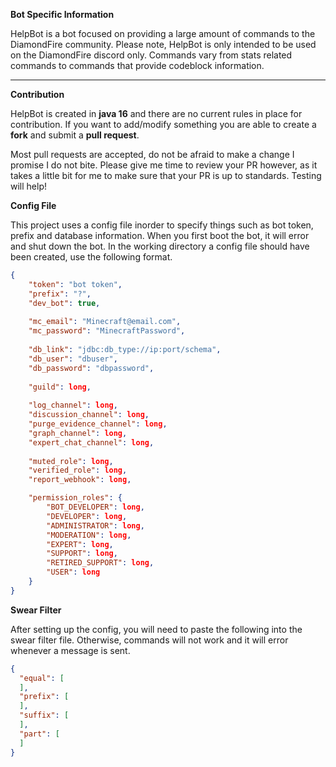 **Bot Specific Information**

HelpBot is a bot focused on providing a large amount of commands to the DiamondFire community. Please note, HelpBot is
only intended to be used on the DiamondFire discord only. Commands vary from stats related commands to commands that
provide codeblock information.

***

**Contribution**

HelpBot is created in **java 16** and there are no current rules in place for contribution. If you want to add/modify
something you are able to create a **fork** and submit a **pull request**.

Most pull requests are accepted, do not be afraid to make a change I promise I do not bite.
Please give me time to review your PR however, as it takes a little bit for me to make sure that your PR is up to standards. Testing will help!

**Config File**

This project uses a config file inorder to specify things such as bot token, prefix and database information. When you
first boot the bot, it will error and shut down the bot. In the working directory a config file should have been
created, use the following format.

```json
{
    "token": "bot token",
    "prefix": "?",
    "dev_bot": true,
    
    "mc_email": "Minecraft@email.com",
    "mc_password": "MinecraftPassword",
    
    "db_link": "jdbc:db_type://ip:port/schema",
    "db_user": "dbuser",
    "db_password": "dbpassword",
    
    "guild": long,
    
    "log_channel": long,
    "discussion_channel": long,
    "purge_evidence_channel": long,
    "graph_channel": long,
    "expert_chat_channel": long,
    
    "muted_role": long,
    "verified_role": long,
    "report_webhook": long,

    "permission_roles": {
        "BOT_DEVELOPER": long,
        "DEVELOPER": long,
        "ADMINISTRATOR": long,
        "MODERATION": long,
        "EXPERT": long,
        "SUPPORT": long,
        "RETIRED_SUPPORT": long,
        "USER": long
    }
}
```

**Swear Filter**

After setting up the config, you will need to paste the following into the swear filter file. Otherwise, commands will not work and it will error whenever a message is sent.

```json
{
  "equal": [
  ],
  "prefix": [
  ],
  "suffix": [
  ],
  "part": [
  ]
}
```
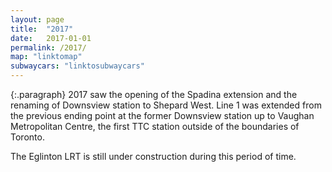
 ```yaml
---
layout: page
title:  "2017"
date:   2017-01-01
permalink: /2017/
map: "linktomap"
subwaycars: "linktosubwaycars"
---
```

{:.paragraph}
2017 saw the opening of the Spadina extension and the renaming of Downsview station to Shepard West.  Line 1 was extended from the previous ending point at the former Downsview station up to Vaughan Metropolitan Centre, the first TTC station outside of the boundaries of Toronto.

The Eglinton LRT is still under construction during this period of time.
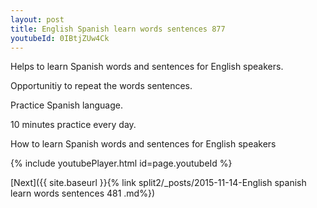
 ```yaml
---
layout: post
title: English Spanish learn words sentences 877 
youtubeId: 0IBtjZUw4Ck
---
```

 
 
Helps to learn Spanish words and sentences for English speakers.

Opportunitiy to repeat the words sentences. 

Practice Spanish language. 
 
10 minutes practice every day. 
 
How to learn Spanish words and sentences for English speakers 
 
{% include youtubePlayer.html id=page.youtubeId %}
 
 
[Next]({{ site.baseurl }}{% link  split2/_posts/2015-11-14-English spanish learn words sentences 481 .md%})
 
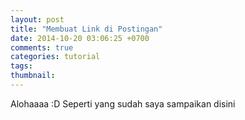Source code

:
 ```yaml
---
layout: post
title: "Membuat Link di Postingan"
date: 2014-10-20 03:06:25 +0700
comments: true
categories: tutorial
tags: 
thumbnail:
---
```

Alohaaaa :D Seperti yang sudah saya sampaikan disini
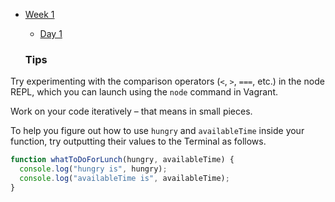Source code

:* [Week 1](/Week_1)
  * [Day 1](/Week_1/Day_1)

  ### Tips

Try experimenting with the comparison operators (`<`, `>`, `===`, etc.) in the node REPL, which you can launch using the `node` command in Vagrant.

Work on your code iteratively – that means in small pieces.

To help you figure out how to use `hungry` and `availableTime` inside your function, try outputting their values to the Terminal as follows.

``` javascript
function whatToDoForLunch(hungry, availableTime) {
  console.log("hungry is", hungry);
  console.log("availableTime is", availableTime);
}
```
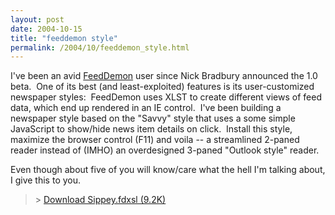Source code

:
 ```yaml
---
layout: post
date: 2004-10-15
title: "feeddemon style"
permalink: /2004/10/feeddemon_style.html
---
```


I've been an avid [FeedDemon](http://www.feeddemon.com/) user since Nick Bradbury announced the 1.0 beta.  One of its best (and least-exploited) features is its user-customized newspaper styles:  FeedDemon uses XLST to create different views of feed data, which end up rendered in an IE control.  I've been building a newspaper style based on the "Savvy" style that uses a some simple JavaScript to show/hide news item details on click.  Install this style, maximize the browser control (F11) and voila -- a streamlined 2-paned reader instead of (IMHO) an overdesigned 3-paned "Outlook style" reader.

Even though about five of you will know/care what the hell I'm talking about, I give this to you.

>\> [Download Sippey.fdxsl (9.2K)](http://sippey.typepad.com/filtered/downloads/Sippey.fdxsl)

**WHAT THE TASK REQUIRES**:
How many lines of the listing hold the string "error"? Give the number alone.

**ANSWER SPACE**:
2